Researchers Learn How Water Responds to Surfaces
The phenomenon of liquids coating rough surfaces in the form of films or droplets is commonplace. The morning dew converts grass and leaves into scenes of magical beauty, while a thin film of rainwater on the road can pose a danger to every driver - especially if it freezes. But how can we tell in what conditions a liquid will form a continuous film or just isolated drops? Existing theories generally describe ideally smooth surfaces, which are not so relevant in the real world. Now, for the first time, scientists at the Max Planck Institute for Dynamics and Self-Organisation have developed a general theory that provides an answer to the question of film or droplets for rough surfaces. It is based on amazingly simple mathematical expressions – and could make it possible to predict, for instance, whether (and when) short circuits are likely to occur in transformer substations.
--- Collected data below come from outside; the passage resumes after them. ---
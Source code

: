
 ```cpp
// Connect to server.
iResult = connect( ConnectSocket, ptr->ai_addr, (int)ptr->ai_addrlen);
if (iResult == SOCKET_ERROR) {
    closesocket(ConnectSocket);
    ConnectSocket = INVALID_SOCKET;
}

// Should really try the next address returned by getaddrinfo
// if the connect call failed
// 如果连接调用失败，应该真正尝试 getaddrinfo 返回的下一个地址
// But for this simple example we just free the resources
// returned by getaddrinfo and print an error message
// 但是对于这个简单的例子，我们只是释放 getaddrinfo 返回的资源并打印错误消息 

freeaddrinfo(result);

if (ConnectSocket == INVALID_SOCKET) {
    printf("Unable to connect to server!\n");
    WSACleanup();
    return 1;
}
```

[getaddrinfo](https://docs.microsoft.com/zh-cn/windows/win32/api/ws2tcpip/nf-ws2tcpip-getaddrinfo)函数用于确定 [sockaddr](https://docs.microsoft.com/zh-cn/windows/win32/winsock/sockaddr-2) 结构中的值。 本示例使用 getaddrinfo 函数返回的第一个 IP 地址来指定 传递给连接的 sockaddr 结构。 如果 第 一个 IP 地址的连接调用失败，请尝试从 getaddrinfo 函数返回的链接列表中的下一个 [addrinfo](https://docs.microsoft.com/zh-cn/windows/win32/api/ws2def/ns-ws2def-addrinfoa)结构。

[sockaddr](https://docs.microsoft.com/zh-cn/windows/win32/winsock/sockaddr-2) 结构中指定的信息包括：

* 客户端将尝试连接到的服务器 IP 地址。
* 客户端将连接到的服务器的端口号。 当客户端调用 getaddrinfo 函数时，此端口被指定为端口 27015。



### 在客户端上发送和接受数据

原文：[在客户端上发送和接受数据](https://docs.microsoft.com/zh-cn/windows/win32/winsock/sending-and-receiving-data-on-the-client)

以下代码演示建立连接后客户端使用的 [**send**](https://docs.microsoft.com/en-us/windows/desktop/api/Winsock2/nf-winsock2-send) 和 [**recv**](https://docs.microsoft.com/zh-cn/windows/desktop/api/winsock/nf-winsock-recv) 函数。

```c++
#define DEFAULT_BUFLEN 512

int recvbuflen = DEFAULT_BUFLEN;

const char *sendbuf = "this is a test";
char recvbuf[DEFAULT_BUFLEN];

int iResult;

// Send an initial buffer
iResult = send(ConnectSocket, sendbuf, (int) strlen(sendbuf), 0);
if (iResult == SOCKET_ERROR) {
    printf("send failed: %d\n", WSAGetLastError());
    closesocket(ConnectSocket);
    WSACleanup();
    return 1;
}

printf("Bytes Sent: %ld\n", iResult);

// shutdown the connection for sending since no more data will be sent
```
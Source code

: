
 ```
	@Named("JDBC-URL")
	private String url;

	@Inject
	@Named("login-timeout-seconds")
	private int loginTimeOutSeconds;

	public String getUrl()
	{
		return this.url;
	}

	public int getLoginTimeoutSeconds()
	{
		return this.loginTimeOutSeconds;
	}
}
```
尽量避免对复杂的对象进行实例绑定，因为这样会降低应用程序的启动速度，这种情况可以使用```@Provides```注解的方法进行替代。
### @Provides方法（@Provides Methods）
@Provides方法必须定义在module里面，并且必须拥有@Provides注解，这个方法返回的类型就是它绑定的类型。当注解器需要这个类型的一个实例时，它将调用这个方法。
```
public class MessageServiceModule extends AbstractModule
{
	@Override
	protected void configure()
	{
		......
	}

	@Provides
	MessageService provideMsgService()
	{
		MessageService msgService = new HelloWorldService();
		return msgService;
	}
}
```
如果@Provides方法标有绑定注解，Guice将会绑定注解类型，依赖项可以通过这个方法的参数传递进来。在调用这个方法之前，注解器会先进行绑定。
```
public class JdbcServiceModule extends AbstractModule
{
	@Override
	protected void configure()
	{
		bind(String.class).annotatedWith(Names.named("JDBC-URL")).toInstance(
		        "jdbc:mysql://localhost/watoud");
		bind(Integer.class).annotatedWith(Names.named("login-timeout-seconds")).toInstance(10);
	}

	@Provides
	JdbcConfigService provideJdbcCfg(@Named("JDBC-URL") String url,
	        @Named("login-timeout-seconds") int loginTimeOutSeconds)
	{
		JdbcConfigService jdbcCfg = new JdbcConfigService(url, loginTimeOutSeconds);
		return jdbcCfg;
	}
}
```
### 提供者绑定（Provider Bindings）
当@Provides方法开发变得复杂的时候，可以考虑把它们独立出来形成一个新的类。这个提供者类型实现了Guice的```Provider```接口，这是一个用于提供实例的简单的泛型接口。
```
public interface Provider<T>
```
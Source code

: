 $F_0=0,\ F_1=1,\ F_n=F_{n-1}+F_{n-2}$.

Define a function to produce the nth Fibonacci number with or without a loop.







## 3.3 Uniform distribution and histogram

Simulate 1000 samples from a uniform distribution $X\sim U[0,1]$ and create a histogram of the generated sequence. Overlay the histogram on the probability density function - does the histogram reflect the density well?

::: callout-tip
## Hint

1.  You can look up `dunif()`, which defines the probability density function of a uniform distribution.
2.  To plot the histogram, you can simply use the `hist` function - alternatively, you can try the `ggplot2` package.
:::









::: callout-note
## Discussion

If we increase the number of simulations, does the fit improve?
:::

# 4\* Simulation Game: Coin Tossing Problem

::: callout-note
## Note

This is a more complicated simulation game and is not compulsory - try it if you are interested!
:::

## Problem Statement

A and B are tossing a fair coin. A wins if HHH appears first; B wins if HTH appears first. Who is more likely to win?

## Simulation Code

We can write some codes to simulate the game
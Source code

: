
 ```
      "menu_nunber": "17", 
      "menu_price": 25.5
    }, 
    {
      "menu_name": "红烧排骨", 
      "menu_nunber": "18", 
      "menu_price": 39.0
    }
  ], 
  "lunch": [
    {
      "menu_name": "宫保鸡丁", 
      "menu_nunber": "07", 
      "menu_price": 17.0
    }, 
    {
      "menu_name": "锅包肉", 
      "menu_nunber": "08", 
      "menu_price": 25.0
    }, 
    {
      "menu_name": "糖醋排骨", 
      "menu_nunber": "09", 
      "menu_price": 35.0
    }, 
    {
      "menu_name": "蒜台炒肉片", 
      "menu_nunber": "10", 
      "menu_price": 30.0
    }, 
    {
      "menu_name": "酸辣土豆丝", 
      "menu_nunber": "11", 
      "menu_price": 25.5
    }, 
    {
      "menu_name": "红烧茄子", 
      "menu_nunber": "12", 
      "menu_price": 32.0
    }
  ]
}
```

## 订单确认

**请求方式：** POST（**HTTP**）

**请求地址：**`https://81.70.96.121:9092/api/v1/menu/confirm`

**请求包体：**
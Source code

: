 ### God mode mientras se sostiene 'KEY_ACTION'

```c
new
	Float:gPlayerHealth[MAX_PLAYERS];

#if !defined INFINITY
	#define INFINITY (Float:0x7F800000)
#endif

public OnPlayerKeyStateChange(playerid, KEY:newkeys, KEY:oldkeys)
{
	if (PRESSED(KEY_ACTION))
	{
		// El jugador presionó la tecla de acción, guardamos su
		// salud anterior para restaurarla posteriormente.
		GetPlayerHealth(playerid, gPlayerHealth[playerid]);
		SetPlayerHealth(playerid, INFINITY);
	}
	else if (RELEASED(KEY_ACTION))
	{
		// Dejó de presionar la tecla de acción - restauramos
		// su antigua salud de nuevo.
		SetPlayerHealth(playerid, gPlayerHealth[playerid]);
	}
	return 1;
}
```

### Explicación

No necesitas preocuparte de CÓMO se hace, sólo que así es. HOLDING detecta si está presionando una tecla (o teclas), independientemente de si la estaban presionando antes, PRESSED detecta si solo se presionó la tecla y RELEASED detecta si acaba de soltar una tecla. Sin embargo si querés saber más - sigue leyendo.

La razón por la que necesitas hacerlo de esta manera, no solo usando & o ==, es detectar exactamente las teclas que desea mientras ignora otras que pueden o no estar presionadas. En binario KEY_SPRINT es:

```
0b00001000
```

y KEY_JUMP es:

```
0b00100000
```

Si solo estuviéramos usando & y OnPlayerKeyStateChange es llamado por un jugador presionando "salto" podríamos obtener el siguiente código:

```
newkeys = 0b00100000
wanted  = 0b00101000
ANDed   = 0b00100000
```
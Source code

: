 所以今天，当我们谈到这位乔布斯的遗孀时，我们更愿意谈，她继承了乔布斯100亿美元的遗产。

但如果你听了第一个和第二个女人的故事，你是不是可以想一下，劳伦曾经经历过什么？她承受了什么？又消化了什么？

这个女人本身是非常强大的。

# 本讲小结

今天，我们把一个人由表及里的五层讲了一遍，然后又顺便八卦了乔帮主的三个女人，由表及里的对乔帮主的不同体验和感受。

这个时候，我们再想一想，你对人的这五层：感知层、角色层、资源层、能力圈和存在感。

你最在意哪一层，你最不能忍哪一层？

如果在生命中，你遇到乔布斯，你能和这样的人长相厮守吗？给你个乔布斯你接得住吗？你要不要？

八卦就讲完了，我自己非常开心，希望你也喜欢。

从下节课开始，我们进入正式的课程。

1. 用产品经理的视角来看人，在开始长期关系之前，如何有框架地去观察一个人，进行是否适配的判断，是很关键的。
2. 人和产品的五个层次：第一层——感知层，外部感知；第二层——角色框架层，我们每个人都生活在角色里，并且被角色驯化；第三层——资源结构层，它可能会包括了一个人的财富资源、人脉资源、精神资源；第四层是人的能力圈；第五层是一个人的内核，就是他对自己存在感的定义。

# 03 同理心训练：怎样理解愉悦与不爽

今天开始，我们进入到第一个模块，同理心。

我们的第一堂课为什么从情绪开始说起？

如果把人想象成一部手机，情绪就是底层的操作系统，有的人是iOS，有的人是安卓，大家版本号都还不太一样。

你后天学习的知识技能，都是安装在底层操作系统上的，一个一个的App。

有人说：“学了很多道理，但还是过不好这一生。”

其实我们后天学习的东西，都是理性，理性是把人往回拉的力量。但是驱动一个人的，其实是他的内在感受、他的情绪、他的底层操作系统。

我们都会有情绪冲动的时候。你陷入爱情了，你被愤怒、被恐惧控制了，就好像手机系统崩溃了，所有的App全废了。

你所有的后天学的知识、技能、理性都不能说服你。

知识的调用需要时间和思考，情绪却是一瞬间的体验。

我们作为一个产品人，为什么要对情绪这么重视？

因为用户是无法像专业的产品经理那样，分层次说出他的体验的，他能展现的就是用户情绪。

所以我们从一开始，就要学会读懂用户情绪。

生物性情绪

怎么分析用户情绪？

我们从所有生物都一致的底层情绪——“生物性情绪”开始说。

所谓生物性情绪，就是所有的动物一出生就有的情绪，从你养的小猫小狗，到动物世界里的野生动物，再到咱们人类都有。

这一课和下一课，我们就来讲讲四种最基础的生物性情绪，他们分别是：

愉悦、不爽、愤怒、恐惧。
Liquids in large amounts are extraordinarily adaptable. They will fill any type of vessel and adapt their outer shape to any surface or border. Microscopically thin films of liquid, however, are a different story. They must mediate between the rough surface of an object and the free surface of the liquid, which always aims to be as smooth as possible due to the influence of surface tension. In this tightrope walk, less energy may be required to form tiny droplets on a surface than a film; this is the case of the morning dew that forms on leaves, spider webs and windscreens.
Researchers from the Max Planck Institute for Dynamics and Self-Organisation have succeeded in establishing a theory for this phenomenon, which is valid for the vast majority of natural surfaces. "Until now, physicists studying this issue have concentrated mainly on very special surfaces, such as those that have regular microscopic grooves," explains Stephan Herminghaus, Director at the Institute. These can be produced by lithographic methods, among others, and are comparatively easy to describe in mathematical terms.
Vapor pressure and contact angle are the decisive factors
"The thing is, those ideal surfaces are nothing like the vast majority of surfaces we encounter in everyday life, from walls to tabletops," notes the physicist. Such “everyday surfaces” are characterized by the irregular distribution of microscopic peaks and troughs that are subject to statistical fluctuations in terms of their size and shape. "In general, the dimensions of these structures range from many nanometers to a few micrometers," says Herminghaus.
In their calculations, the scientists describe this roughness as statistical height distribution, since the peaks and troughs occur in disordered arrangements. The only conditions are that the roughness is shallow, and similar over the whole surface. "This leads to amazingly simple expressions that require not more than school [math]," explains Herminghaus. In his field of research, which routinely has recourse to complex computer simulations to solve difficult equations, this has created quite a stir.
The new equations reveal that the behavior of liquids depends quite simply on two parameters: the contact angle, which gives the angle of the surface of the liquid against the substrate, and the vapor pressure in the surrounding air (i.e. the humidity). "On ideally smooth surfaces, vapor pressure is not so important," explains Herminghaus. There, the liquid does not have to adapt to so many margins and boundaries, such as those created by microscopic troughs and pits. On rough surfaces, however, its influence is considerable: just a small increase in pressure or angle can cause a film to suddenly transform into multiple droplets – or vice versa.
If the water pressure is too high, the lotus effect is lost
In these cases, physicists speak of a transition between two phases. In the wet phase, the liquid forms a practically continuous film over the rough surface. Almost all the microscopic troughs are filled, and only occasionally does a particularly high peak break the surface. In the dry phase, however, large portions of the surface remain untouched by the liquid, as it clumps together into droplets. "The system always selects the option that requires least energy in function of the vapor pressure and contact angle," says Herminghaus.
In principle, these new discoveries now allow the scientists to calculate what humidity value is required for a surface to be covered with a continuous film of liquid. In order to make this prognosis, they only need to know the statistical properties of the surface roughness. Such considerations could be of interest to the operators of transformer substations, for example, where short circuits can occur if a continuous film forms on the insulators. "As soon as they are worn rough by weathering, the ceramic surfaces used in the substations fulfill our conditions," explains Herminghaus. By contrast, the new findings are not yet suitable for predicting dampness in cellar walls. Some materials are simply too irregular, bricks being a case in point, with their coarse pores and sturdy structure. The theory will have to be extended before it can be applied to such materials.
The new discoveries are also relevant to the lotus effect, which makes liquids run off rough surfaces without sticking. The difference here is that a thin film of air assumes the role of the liquid, while the water plays the part of the air. When a film of air fills the troughs on the surface, drops of water cannot penetrate, but float on a kind of microscopic air cushion and run off. Only if the continuous film of air is broken, because the water pressure is too large, can the liquid penetrate the grooves and wet the surface of the leaf.